Junddep Junnarkar and Jim Hu, AOL to buy Time Warner in historic merger - CNET News, 2000

In a stunning announcement, America Online said today that it will acquire Time Warner to create the world’s largest media company.

The new company will be called AOL Time Warner and will combine AOL’s online services with Time Warner’s vast media and cable assets. In a world where online services, media and entertainment are rapidly converging, the new company could have almost unparalleled resources.

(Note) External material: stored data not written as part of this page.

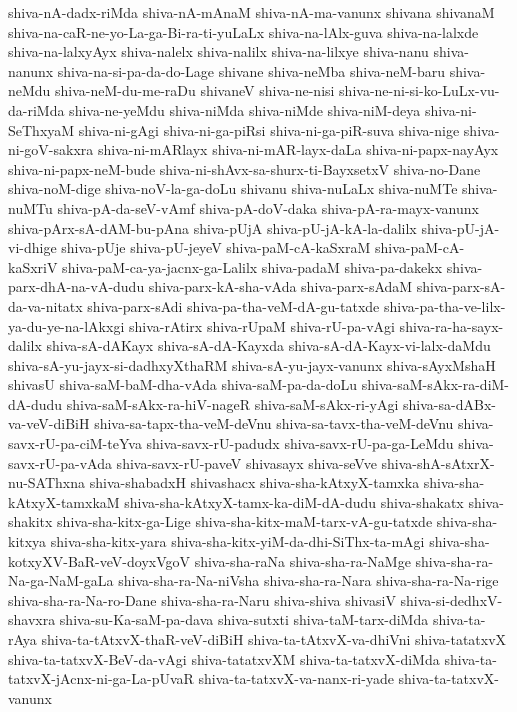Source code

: {shiva-nA-dadx-riMda
shiva-nA-mAnaM
shiva-nA-ma-vanunx
shivana
shivanaM
shiva-na-caR-ne-yo-La-ga-Bi-ra-ti-yuLaLx
shiva-na-lAlx-guva
shiva-na-lalxde
shiva-na-lalxyAyx
shiva-nalelx
shiva-nalilx
shiva-na-lilxye
shiva-nanu
shiva-nanunx
shiva-na-si-pa-da-do-Lage
shivane
shiva-neMba
shiva-neM-baru
shiva-neMdu
shiva-neM-du-me-raDu
shivaneV
shiva-ne-nisi
shiva-ne-ni-si-ko-LuLx-vu-da-riMda
shiva-ne-yeMdu
shiva-niMda
shiva-niMde
shiva-niM-deya
shiva-ni-SeThxyaM
shiva-ni-gAgi
shiva-ni-ga-piRsi
shiva-ni-ga-piR-suva
shiva-nige
shiva-ni-goV-sakxra
shiva-ni-mARlayx
shiva-ni-mAR-layx-daLa
shiva-ni-papx-nayAyx
shiva-ni-papx-neM-bude
shiva-ni-shAvx-sa-shurx-ti-BayxsetxV
shiva-no-Dane
shiva-noM-dige
shiva-noV-la-ga-doLu
shivanu
shiva-nuLaLx
shiva-nuMTe
shiva-nuMTu
shiva-pA-da-seV-vAmf
shiva-pA-doV-daka
shiva-pA-ra-mayx-vanunx
shiva-pArx-sA-dAM-bu-pAna
shiva-pUjA
shiva-pU-jA-kA-la-dalilx
shiva-pU-jA-vi-dhige
shiva-pUje
shiva-pU-jeyeV
shiva-paM-cA-kaSxraM
shiva-paM-cA-kaSxriV
shiva-paM-ca-ya-jacnx-ga-Lalilx
shiva-padaM
shiva-pa-dakekx
shiva-parx-dhA-na-vA-dudu
shiva-parx-kA-sha-vAda
shiva-parx-sAdaM
shiva-parx-sA-da-va-nitatx
shiva-parx-sAdi
shiva-pa-tha-veM-dA-gu-tatxde
shiva-pa-tha-ve-lilx-ya-du-ye-na-lAkxgi
shiva-rAtirx
shiva-rUpaM
shiva-rU-pa-vAgi
shiva-ra-ha-sayx-dalilx
shiva-sA-dAKayx
shiva-sA-dA-Kayxda
shiva-sA-dA-Kayx-vi-lalx-daMdu
shiva-sA-yu-jayx-si-dadhxyXthaRM
shiva-sA-yu-jayx-vanunx
shiva-sAyxMshaH
shivasU
shiva-saM-baM-dha-vAda
shiva-saM-pa-da-doLu
shiva-saM-sAkx-ra-diM-dA-dudu
shiva-saM-sAkx-ra-hiV-nageR
shiva-saM-sAkx-ri-yAgi
shiva-sa-dABx-va-veV-diBiH
shiva-sa-tapx-tha-veM-deVnu
shiva-sa-tavx-tha-veM-deVnu
shiva-savx-rU-pa-ciM-teYva
shiva-savx-rU-padudx
shiva-savx-rU-pa-ga-LeMdu
shiva-savx-rU-pa-vAda
shiva-savx-rU-paveV
shivasayx
shiva-seVve
shiva-shA-sAtxrX-nu-SAThxna
shiva-shabadxH
shivashacx
shiva-sha-kAtxyX-tamxka
shiva-sha-kAtxyX-tamxkaM
shiva-sha-kAtxyX-tamx-ka-diM-dA-dudu
shiva-shakatx
shiva-shakitx
shiva-sha-kitx-ga-Lige
shiva-sha-kitx-maM-tarx-vA-gu-tatxde
shiva-sha-kitxya
shiva-sha-kitx-yara
shiva-sha-kitx-yiM-da-dhi-SiThx-ta-mAgi
shiva-sha-kotxyXV-BaR-veV-doyxVgoV
shiva-sha-raNa
shiva-sha-ra-NaMge
shiva-sha-ra-Na-ga-NaM-gaLa
shiva-sha-ra-Na-niVsha
shiva-sha-ra-Nara
shiva-sha-ra-Na-rige
shiva-sha-ra-Na-ro-Dane
shiva-sha-ra-Naru
shiva-shiva
shivasiV
shiva-si-dedhxV-shavxra
shiva-su-Ka-saM-pa-dava
shiva-sutxti
shiva-taM-tarx-diMda
shiva-ta-rAya
shiva-ta-tAtxvX-thaR-veV-diBiH
shiva-ta-tAtxvX-va-dhiVni
shiva-tatatxvX
shiva-ta-tatxvX-BeV-da-vAgi
shiva-tatatxvXM
shiva-ta-tatxvX-diMda
shiva-ta-tatxvX-jAcnx-ni-ga-La-pUvaR
shiva-ta-tatxvX-va-nanx-ri-yade
shiva-ta-tatxvX-vanunx
}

“It is probably the most significant development in the Internet business world to date,” said Phil Leigh, an analyst at Raymond James. “If it hasn’t been evident to most of us yet, it should be obvious to us now that the Internet is about audio and video and not just merely text and graphics.”

News of the merger, the largest in corporate history, sent Time Warner’s stock up at “dot-com” speed, with shares rising $25.31, or 39 percent, to $90.06. The stock has traded as high as $78.63 and as low as $57.19 during the past 52 weeks.

AOL, on the other hand, rose early but ended the day lower, falling $1.88, or more than 2 percent, to $71.88. The stock has traded as high as $95.81 and as low as $32.50 during the past 52 weeks.

The purchase, an all-stock deal, amounted to more than $160 billion based on today’s trading prices. According to both companies, the new firm will have an estimated combined value of $350 billion.

[…]

Today’s deal also gives AOL access to Time Warner’s media properties such as CNN, Warner Bros., Sports Illustrated and many others.

The new company will have more than 100 million paying subscribers, including AOL’s dial-up customers and Time Warner’s cable and magazine subscribers, AOL chief financial officer J. Michael Kelly said at the news conference.

Steve Case, the chairman and chief executive of AOL, will become chairman of the board of the new company. Time Warner’s Levin will become AOL Time Warner’s CEO.

[…]

Analysts said that the Net landscape is likely to change rapidly over the course of the year as large capitalized Internet firms look to acquire media companies. Web portal Yahoo has a market cap of $107 billion—far greater than some leading media companies, including Disney, which has a cap of $64.19 billion.

“About 18 months ago, the feeling was that some of the media companies would buy Internet companies, but what happened is that the valuations got so reversed that it is really the opposite that is likely,” said Raymond James’ Leigh. “With 55 percent of the new company’s stock being controlled by AOL shareholders, I think AOL is in the driver’s seat. Today’s deal is psychologically a big step, and now it is likely that we will see others come along.”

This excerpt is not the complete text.